Question

I have QRegExp with the following pattern

QRegExp byteArray;
byteArray.setPattern("[\\x00-\\xff]*");

This is patterns is used to validate QString's. Can some one provide example of what kinds of QString's can not pass this test for the pattern above? I have a bug in which there comes a QString which doesn't match the pattern.

Cand this pattern match any Unicode string?

Example of QString that doesn't get validated by pattern: HÈńr

Why?

Was it helpful?

Solution

QString uses UTF-16 internally, not UTF-8.

You also need to start with \x0001 for QRegExp.

int main()
{
        uint data[] = { 0x10c436, 0 };
        QString s = QString::fromUcs4(data);
        QRegExp r("^[\\x0001-\\xffff]+$");
        qDebug() << s.size() << s.contains(r);
}

will result in a match,

2 true

NOTE: If you are using QRegularExpression, the above will no longer match. QRegularExpression uses pcre UTF16 so there must be some fancy checking in PCRE code, although it reports no errors. I haven't looked further into it.

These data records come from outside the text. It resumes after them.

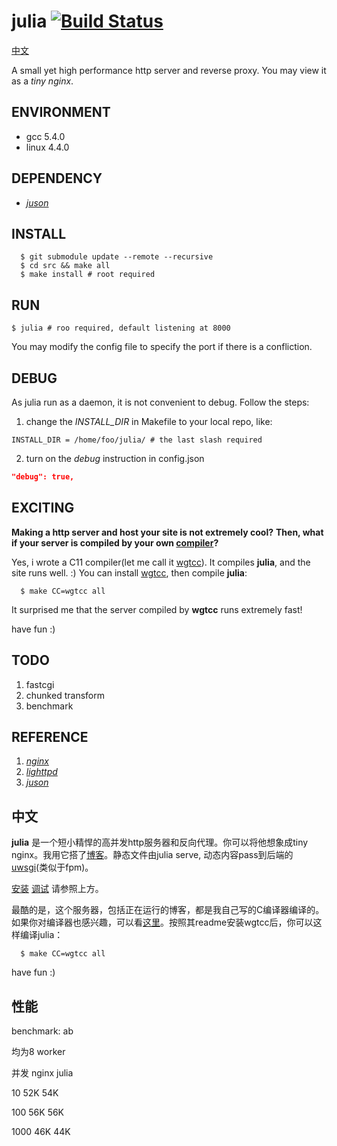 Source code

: [juson]: https://github.com/wgtdkp/juson
[nginx]: https://nginx.org/
[lighttpd]: https://www.lighttpd.net/

# julia [![Build Status](https://travis-ci.org/wgtdkp/julia.svg?branch=master)](https://travis-ci.org/wgtdkp/julia)

[中文](#中文)

A small yet high performance http server and reverse proxy. You may view it as a _tiny nginx_.

## ENVIRONMENT

* gcc 5.4.0
* linux 4.4.0

## DEPENDENCY

* _[juson]_

## INSTALL

```shell
  $ git submodule update --remote --recursive
  $ cd src && make all
  $ make install # root required
```

## RUN

```shell
$ julia # roo required, default listening at 8000
```

You may modify the config file to specify the port if there is a confliction.

## DEBUG

As julia run as a daemon, it is not convenient to debug.
Follow the steps:

1. change the _INSTALL\_DIR_ in Makefile to your local repo, like:
  ```shell
  INSTALL_DIR = /home/foo/julia/ # the last slash required
  ```

2. turn on the _debug_ instruction in config.json
  ```json
  "debug": true,
  ```

## **EXCITING**

**Making a http server and host your site is not extremely cool?**
**Then, what if your server is compiled by your own [compiler](https://github.com/wgtdkp/wgtcc)?**

Yes, i wrote a C11 compiler(let me call it [wgtcc](https://github.com/wgtdkp/wgtcc)). It compiles **julia**, and the site runs well. :) You can install [wgtcc](https://github.com/wgtdkp/wgtcc), then compile **julia**:

```shell
  $ make CC=wgtcc all
```

It surprised me that the server compiled by **wgtcc** runs extremely fast!

have fun :)

## TODO

1. fastcgi
2. chunked transform
3. benchmark

## REFERENCE

1. _[nginx]_
2. _[lighttpd]_
3. _[juson]_


## 中文

**julia** 是一个短小精悍的高并发http服务器和反向代理。你可以将他想象成tiny nginx。我用它搭了[博客](http://www.wgtdkp.com/)。静态文件由julia serve, 动态内容pass到后端的[uwsgi](https://uwsgi-docs.readthedocs.io/en/latest/)(类似于fpm)。

[安装](#MAKE)
[调试](#DEBUG)
请参照上方。

最酷的是，这个服务器，包括正在运行的博客，都是我自己写的C编译器编译的。如果你对编译器也感兴趣，可以看[这里](https://www.github.com/wgtdkp/wgtcc)。按照其readme安装wgtcc后，你可以这样编译julia：
```shell
  $ make CC=wgtcc all
```

have fun :)

## 性能
benchmark: ab

均为8 worker

并发 nginx julia

10   52K  54K

100  56K  56K

1000 46K  44K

Also, QRegularExpression accepts \x0000, but QRegExp does not.

Moral of the story is don't try to match binary data with regular expression.

OTHER TIPS

The numbers that you give in your pattern are UTF-16 code unit values (different from code points). See the Unicode Glossay for reference. If you paste "HÈńr" to unicodelookup.com, you'll notice that 'ń' has Unicode code point 0x144, bigger than 0xFF that you've specified as the upper end of the acceptable range.

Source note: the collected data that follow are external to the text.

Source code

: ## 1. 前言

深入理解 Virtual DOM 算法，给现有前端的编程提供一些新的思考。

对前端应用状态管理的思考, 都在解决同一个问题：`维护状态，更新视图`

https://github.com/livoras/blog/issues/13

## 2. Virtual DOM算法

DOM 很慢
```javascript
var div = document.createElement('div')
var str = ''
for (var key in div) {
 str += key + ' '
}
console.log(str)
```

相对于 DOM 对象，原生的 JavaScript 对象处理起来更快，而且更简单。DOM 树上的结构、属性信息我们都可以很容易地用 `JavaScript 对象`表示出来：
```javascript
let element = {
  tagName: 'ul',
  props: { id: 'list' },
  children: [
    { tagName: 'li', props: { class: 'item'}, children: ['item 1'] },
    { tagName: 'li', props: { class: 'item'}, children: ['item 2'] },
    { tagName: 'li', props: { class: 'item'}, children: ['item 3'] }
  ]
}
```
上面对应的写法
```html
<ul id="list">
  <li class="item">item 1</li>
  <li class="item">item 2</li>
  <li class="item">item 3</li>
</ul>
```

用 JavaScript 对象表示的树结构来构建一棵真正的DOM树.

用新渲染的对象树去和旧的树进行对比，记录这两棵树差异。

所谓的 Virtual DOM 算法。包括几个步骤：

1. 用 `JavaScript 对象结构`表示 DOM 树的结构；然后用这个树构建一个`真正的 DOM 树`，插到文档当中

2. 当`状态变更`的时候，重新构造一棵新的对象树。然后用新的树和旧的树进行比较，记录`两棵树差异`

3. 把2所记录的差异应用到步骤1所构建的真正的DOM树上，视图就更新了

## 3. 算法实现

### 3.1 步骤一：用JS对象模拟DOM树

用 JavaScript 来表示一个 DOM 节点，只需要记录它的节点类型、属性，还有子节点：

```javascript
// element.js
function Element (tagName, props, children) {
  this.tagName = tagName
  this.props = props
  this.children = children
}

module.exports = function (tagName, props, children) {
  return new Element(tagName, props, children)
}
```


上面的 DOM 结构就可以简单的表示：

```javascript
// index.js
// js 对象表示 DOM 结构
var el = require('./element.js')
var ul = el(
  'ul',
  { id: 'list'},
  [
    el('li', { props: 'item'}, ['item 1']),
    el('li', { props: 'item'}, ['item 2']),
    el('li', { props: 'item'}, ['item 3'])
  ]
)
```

To accept all Unicode characters, you need the following expression:

[\x0-\xFFFF]*

To accept only the first plane characters - those where one code unit (QChar) always corresponds to one code point, you need the following expression:

[\x0-\xD7FF\xE000-\xFFFF]*

The name byteArray that you gave to your regular expression is outright deceptive: a QString is not an array of bytes, not an array of Unicode code points, but an array of UTF-16 code units.

The code points in the first plane (U+0000 to U+D7FF and U+E000 to U+FFFF) are represented in UTF-16 as a single code unit. QChar is always a code unit. Code points from other, supplementary planes, are represented as two QChar code units - a surrogate pair.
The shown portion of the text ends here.